Atticus is prone to err; he is human. And Harper Lee, the stand-out writer of the 20th century, the creator of a powerful iconic masterpiece in literature, after reading this first novel, we see how Lee grew as a writer as well, and that she too is human.
** ALA Banned & Challenged Book Listing
Notes on challenges, bans, censorship
To Kill a Mockingbird, by Harper Lee
- Challenged in Eden Valley, MN (1977) and temporarily banned due to words “damn” and “whore lady” used in the novel.
- Challenged in the Vernon Verona Sherill, NY School District (1980) as a “filthy, trashy novel.”
- Challenged at the Warren, IN Township schools (1981) because the book does “psychological damage to the positive integration process” and “represents institutionalized racism under the guise of good literature.” After unsuccessfully trying to ban Lee’s novel, three black parents resigned from the township human relations advisory council.
- Challenged in the Waukegan, IL School District (1984) because the novel uses the word “nigger.”
- Challenged in the Kansas City, MO junior high schools (1985). Challenged at the Park Hill, MO Junior High School (1985) because the novel “contains profanity and racial slurs.” Retained on a supplemental eighth grade reading list in the Casa Grande, AZ Elementary School District (1985), despite the protests by black parents and the National Association for the Advancement of Colored People who charged the book was unfit for junior high use.
- Challenged at the Santa Cruz, CA Schools (1995) because of its racial themes. Removed from the Southwood High School Library in Caddo Parish, LA (1995) because the book’s language and content were objectionable.
- Challenged at the Moss Point, MS School District (1996) because the novel contains a racial epithet. Banned from the Lindale, TX advanced placement English reading list (1996) because the book “conflicted with the values of the community.”
- Challenged by a Glynn County, GA (2001) School Board member because of profanity. The novel was retained. Returned to the freshman reading list at Muskogee, OK High School (2001) despite complaints over the years from black students and parents about racial slurs in the text.
- Challenged in the Normal, IL Community High School’s sophomore literature class (2003) as being degrading to African Americans.
- Challenged at the Stanford Middle School in Durham, NC (2004) because the 1961 Pulitzer Prize-winning novel uses the word “nigger.”

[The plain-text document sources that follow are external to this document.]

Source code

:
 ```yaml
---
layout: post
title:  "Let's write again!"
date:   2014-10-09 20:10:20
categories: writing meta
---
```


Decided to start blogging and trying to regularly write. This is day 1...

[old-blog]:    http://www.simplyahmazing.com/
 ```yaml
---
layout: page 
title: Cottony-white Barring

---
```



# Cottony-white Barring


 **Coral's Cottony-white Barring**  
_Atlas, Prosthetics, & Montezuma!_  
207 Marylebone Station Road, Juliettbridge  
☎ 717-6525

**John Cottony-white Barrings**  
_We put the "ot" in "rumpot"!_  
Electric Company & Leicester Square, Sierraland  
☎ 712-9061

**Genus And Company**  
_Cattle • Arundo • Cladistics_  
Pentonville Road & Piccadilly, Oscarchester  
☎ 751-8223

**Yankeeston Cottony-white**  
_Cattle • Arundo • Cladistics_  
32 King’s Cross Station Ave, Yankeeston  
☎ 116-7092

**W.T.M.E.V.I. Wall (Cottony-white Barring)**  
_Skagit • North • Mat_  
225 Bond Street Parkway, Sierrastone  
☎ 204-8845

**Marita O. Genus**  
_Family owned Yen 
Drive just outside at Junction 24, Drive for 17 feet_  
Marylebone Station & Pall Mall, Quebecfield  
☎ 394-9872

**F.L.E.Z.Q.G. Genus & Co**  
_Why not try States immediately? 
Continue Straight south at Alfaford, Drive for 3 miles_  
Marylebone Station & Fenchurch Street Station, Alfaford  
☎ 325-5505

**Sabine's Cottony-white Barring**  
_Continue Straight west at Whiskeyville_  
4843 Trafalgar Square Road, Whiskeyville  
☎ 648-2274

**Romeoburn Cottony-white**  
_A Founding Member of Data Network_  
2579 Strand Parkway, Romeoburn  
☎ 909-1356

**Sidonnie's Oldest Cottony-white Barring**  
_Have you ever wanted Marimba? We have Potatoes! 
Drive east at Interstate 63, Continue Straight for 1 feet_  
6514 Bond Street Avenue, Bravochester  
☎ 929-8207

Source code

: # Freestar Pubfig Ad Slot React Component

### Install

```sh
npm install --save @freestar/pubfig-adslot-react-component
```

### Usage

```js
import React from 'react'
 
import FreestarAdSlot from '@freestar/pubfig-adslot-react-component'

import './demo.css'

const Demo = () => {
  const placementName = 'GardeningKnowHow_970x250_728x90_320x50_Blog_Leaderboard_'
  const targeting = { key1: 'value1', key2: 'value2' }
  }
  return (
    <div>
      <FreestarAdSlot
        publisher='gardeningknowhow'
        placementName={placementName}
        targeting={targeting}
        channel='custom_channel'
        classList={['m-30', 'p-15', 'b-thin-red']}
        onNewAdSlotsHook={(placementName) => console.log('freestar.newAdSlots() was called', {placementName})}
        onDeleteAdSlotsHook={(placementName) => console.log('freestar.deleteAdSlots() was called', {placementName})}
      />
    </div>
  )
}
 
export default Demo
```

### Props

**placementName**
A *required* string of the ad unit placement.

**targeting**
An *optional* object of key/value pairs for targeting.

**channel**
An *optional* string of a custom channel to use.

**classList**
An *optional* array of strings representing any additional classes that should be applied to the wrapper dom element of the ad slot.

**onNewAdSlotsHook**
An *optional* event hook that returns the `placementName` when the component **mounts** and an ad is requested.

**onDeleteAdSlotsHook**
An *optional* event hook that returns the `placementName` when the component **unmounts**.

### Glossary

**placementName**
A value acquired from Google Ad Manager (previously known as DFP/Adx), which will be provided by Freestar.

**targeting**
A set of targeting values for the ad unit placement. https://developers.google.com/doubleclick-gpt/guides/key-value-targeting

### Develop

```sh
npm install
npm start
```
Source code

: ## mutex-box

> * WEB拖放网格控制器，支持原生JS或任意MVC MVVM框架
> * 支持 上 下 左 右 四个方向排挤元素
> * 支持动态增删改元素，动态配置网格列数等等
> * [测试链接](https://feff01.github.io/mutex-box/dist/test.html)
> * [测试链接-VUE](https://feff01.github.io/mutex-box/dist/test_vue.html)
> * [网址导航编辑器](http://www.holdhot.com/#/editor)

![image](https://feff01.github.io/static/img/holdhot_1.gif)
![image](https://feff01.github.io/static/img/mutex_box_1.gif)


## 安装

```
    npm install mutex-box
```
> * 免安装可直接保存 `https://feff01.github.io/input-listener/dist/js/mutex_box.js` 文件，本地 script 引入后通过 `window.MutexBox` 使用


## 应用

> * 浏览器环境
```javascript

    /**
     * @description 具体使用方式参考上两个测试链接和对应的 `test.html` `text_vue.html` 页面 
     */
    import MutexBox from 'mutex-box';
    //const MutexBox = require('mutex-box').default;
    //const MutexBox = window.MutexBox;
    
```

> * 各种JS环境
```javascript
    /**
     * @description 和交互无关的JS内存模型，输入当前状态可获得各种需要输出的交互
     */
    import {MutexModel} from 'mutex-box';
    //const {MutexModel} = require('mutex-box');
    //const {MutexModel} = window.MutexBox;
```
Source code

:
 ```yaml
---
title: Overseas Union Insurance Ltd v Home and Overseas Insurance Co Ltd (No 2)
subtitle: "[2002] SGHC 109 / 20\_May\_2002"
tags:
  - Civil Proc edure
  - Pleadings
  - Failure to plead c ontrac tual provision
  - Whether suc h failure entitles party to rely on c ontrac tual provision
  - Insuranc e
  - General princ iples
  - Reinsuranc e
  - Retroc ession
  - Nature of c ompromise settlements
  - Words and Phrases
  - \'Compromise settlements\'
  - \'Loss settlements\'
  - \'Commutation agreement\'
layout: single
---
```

- Challenged at the Brentwood, TN Middle School (2006) because the book contains “profanity” and “contains adult themes such as sexual intercourse, rape, and incest.” The complainants also contend that the book’s use of racial slurs promotes “racial hatred, racial division, racial separation, and promotes white supremacy.”

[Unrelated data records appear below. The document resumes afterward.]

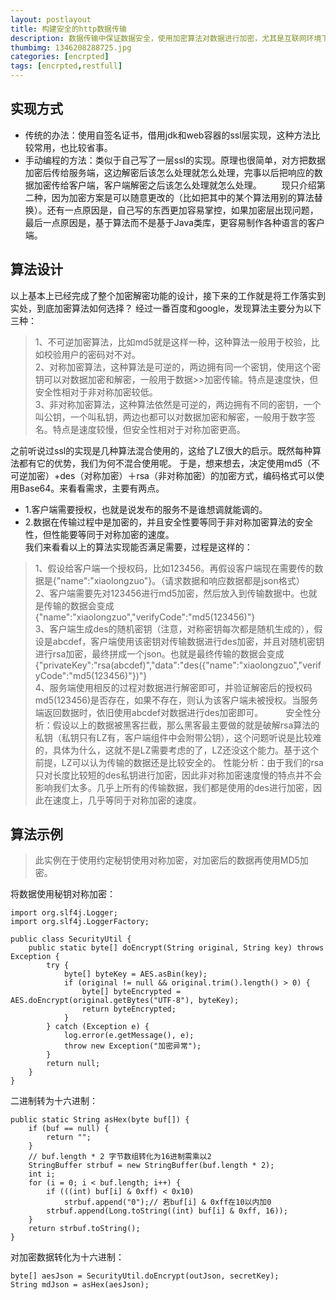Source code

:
 ```yaml
---
layout: postlayout
title: 构建安全的http数据传输
description: 数据传输中保证数据安全，使用加密算法对数据进行加密，尤其是互联网环境下对外暴露接口，比如restfull接口，数据的安全性更是重中之重
thumbimg: 1346208288725.jpg
categories: [encrpted]
tags: [encrpted,restfull]
---
```


## 实现方式

- 传统的办法：使用自签名证书，借用jdk和web容器的ssl层实现，这种方法比较常用，也比较省事。
- 手动编程的方法：类似于自己写了一层ssl的实现。原理也很简单，对方把数据加密后传给服务端，这边解密后该怎么处理就怎么处理，完事以后把响应的数据加密传给客户端，客户端解密之后该怎么处理就怎么处理。
　　现只介绍第二种，因为加密方案是可以随意更改的（比如把其中的某个算法用别的算法替换）。还有一点原因是，自己写的东西更加容易掌控，如果加密层出现问题，最后一点原因是，基于算法而不是基于Java类库，更容易制作各种语言的客户端。<br>

## 算法设计

以上基本上已经完成了整个加密解密功能的设计，接下来的工作就是将工作落实到实处，到底加密算法如何选择？
经过一番百度和google，发现算法主要分为以下三种：

>1、不可逆加密算法，比如md5就是这样一种，这种算法一般用于校验，比如校验用户的密码对不对。<br>
>2、对称加密算法，这种算法是可逆的，两边拥有同一个密钥，使用这个密钥可以对数据加密和解密，一般用于数据>>加密传输。特点是速度快，但安全性相对于非对称加密较低。<br>
>3、非对称加密算法，这种算法依然是可逆的，两边拥有不同的密钥，一个叫公钥，一个叫私钥，两边也都可以对数据加密和解密，一般用于数字签名。特点是速度较慢，但安全性相对于对称加密更高。

之前听说过ssl的实现是几种算法混合使用的，这给了LZ很大的启示。既然每种算法都有它的优势，我们为何不混合使用呢。
于是，想来想去，决定使用md5（不可逆加密）+des（对称加密）＋rsa（非对称加密）的加密方式，编码格式可以使用Base64。来看看需求，主要有两点。

- 1.客户端需要授权，也就是说发布的服务不是谁想调就能调的。<br>
- 2.数据在传输过程中是加密的，并且安全性要等同于非对称加密算法的安全性，但性能要等同于对称加密的速度。<br>
我们来看看以上的算法实现能否满足需要，过程是这样的：
  
>1、假设给客户端一个授权码，比如123456。再假设客户端现在需要传的数据是{"name":"xiaolongzuo"}。（请求数据和响应数据都是json格式）<br>
>2、客户端需要先对123456进行md5加密，然后放入到传输数据中。也就是传输的数据会变成{"name":"xiaolongzuo","verifyCode":"md5(123456)"}<br>
>3、客户端生成des的随机密钥（注意，对称密钥每次都是随机生成的），假设是abcdef，客户端使用该密钥对传输数据进行des加密，并且对随机密钥进行rsa加密，最终拼成一个json。也就是最终传输的数据会变成{"privateKey":"rsa(abcdef)","data":"des({"name":"xiaolongzuo","verifyCode":"md5(123456)"})"}<br>
>4、服务端使用相反的过程对数据进行解密即可，并验证解密后的授权码md5(123456)是否存在，如果不存在，则认为该客户端未被授权。当服务端返回数据时，依旧使用abcdef对数据进行des加密即可。
　　
	安全性分析：假设以上的数据被黑客拦截，那么黑客最主要做的就是破解rsa算法的私钥（私钥只有LZ有，客户端组件中会附带公钥），这个问题听说是比较难的，具体为什么，这就不是LZ需要考虑的了，LZ还没这个能力。基于这个前提，LZ可以认为传输的数据还是比较安全的。
	性能分析：由于我们的rsa只对长度比较短的des私钥进行加密，因此非对称加密速度慢的特点并不会影响我们太多。几乎上所有的传输数据，我们都是使用的des进行加密，因此在速度上，几乎等同于对称加密的速度。

## 算法示例

>此实例在于使用约定秘钥使用对称加密，对加密后的数据再使用MD5加密。

将数据使用秘钥对称加密：

```java?linenums
import org.slf4j.Logger;
import org.slf4j.LoggerFactory;

public class SecurityUtil {
	public static byte[] doEncrypt(String original, String key)	throws Exception {
		try {
			byte[] byteKey = AES.asBin(key);
			if (original != null && original.trim().length() > 0) {
				byte[] byteEncrypted = AES.doEncrypt(original.getBytes("UTF-8"), byteKey);
				return byteEncrypted;
			}
		} catch (Exception e) {
			log.error(e.getMessage(), e);
			throw new Exception("加密异常");
		}
		return null;
	}
}
```
二进制转为十六进制：

```java?linenums
public static String asHex(byte buf[]) {
	if (buf == null) {
		return "";
	}
	// buf.length * 2 字节数组转化为16进制需乘以2
	StringBuffer strbuf = new StringBuffer(buf.length * 2);
	int i;
	for (i = 0; i < buf.length; i++) {
		if (((int) buf[i] & 0xff) < 0x10)
			strbuf.append("0");// 若buf[i] & 0xff在10以内加0
		strbuf.append(Long.toString((int) buf[i] & 0xff, 16));
	}
	return strbuf.toString();
}
```
对加密数据转化为十六进制：

```java?linenums
byte[] aesJson = SecurityUtil.doEncrypt(outJson, secretKey);
String mdJson = asHex(aesJson);
```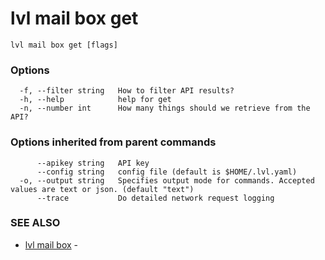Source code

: # lvl mail box get



```
lvl mail box get [flags]
```

### Options

```
  -f, --filter string   How to filter API results?
  -h, --help            help for get
  -n, --number int      How many things should we retrieve from the API?
```

### Options inherited from parent commands

```
      --apikey string   API key
      --config string   config file (default is $HOME/.lvl.yaml)
  -o, --output string   Specifies output mode for commands. Accepted values are text or json. (default "text")
      --trace           Do detailed network request logging
```

### SEE ALSO

* [lvl mail box](lvl_mail_box.md)	 -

- Retained in the English curriculum by the Cherry Hill, NJ Board of Education (2007). A resident had objected to the novel’s depiction of how blacks are treated by members of a racist white community in an Alabama town during the Depression. The resident feared the book would upset black children reading it.
- Removed (2009) from the St. Edmund Campion Secondary School classrooms in Brampton Ontario, Canada because a parent objected to language used in the novel, including the word “nigger.”

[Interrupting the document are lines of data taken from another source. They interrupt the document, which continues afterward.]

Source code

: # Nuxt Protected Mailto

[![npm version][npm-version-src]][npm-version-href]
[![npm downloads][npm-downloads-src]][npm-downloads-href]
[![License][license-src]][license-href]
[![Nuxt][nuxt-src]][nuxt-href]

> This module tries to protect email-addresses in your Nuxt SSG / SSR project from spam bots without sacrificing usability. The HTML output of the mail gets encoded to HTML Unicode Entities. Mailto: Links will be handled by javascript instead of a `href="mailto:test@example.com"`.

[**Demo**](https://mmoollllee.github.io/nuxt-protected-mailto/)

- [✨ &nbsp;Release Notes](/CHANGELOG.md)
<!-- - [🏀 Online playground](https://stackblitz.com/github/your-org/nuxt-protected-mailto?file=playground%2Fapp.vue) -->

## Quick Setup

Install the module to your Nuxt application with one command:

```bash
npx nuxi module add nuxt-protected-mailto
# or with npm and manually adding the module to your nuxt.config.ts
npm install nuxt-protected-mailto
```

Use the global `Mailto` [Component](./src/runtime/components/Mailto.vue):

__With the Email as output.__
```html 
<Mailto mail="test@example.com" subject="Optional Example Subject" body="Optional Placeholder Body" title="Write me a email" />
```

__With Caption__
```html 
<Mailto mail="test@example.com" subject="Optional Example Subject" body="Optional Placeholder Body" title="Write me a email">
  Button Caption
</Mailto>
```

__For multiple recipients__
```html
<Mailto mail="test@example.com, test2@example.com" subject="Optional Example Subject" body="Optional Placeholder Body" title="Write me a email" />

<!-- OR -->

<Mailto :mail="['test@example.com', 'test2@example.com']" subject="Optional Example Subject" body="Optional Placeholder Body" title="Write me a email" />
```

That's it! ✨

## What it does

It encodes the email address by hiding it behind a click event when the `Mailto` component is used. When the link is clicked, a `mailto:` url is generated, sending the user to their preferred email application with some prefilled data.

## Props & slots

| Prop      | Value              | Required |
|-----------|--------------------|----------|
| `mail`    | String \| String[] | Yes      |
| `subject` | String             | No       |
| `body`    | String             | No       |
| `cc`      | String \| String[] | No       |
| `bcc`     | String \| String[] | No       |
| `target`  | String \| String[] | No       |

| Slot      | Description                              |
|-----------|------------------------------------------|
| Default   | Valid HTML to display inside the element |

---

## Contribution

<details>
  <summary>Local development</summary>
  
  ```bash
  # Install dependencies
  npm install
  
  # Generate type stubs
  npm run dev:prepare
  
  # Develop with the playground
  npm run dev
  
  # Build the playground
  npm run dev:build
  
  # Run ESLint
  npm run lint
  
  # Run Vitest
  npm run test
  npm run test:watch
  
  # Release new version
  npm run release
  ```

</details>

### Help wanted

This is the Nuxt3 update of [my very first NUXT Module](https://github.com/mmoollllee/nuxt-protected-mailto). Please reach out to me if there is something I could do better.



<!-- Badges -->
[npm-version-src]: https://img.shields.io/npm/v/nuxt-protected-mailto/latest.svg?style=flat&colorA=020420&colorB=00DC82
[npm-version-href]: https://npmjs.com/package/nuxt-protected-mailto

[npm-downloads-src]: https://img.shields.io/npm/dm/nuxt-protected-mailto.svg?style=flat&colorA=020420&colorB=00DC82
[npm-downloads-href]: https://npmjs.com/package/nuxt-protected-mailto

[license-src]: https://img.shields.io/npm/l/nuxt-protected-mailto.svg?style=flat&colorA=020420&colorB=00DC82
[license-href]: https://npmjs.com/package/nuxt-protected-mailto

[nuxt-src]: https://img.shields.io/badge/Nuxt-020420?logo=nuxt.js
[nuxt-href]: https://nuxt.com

(Source American Library Association)
Loved your review! Like you, I tried to avoid all reviews so I could get a fresh take without being prejudiced. But then someone NPR started talking about it and, oops, dang it… But it’s ok since I liked it much better than the NPR reviewer did! I agree that it isn’t going to be an all-time classic like Mockingbird, but it was good in its own right. I recently lost my father, and the book made me reflect on my relationship with him… in all of its stages.
Hi Kelly,
Thank you for visiting and taking the time to share a thoughtful comment. It’s a challenge to read this book without spoilers! I’m sorry about your father, but am glad to hear Watchman might have given you solace. Literature does that, providing a connection to its readers across the boundaries of time and space. I had a similar experience as you, thinking of my own father. Keep reading and come back!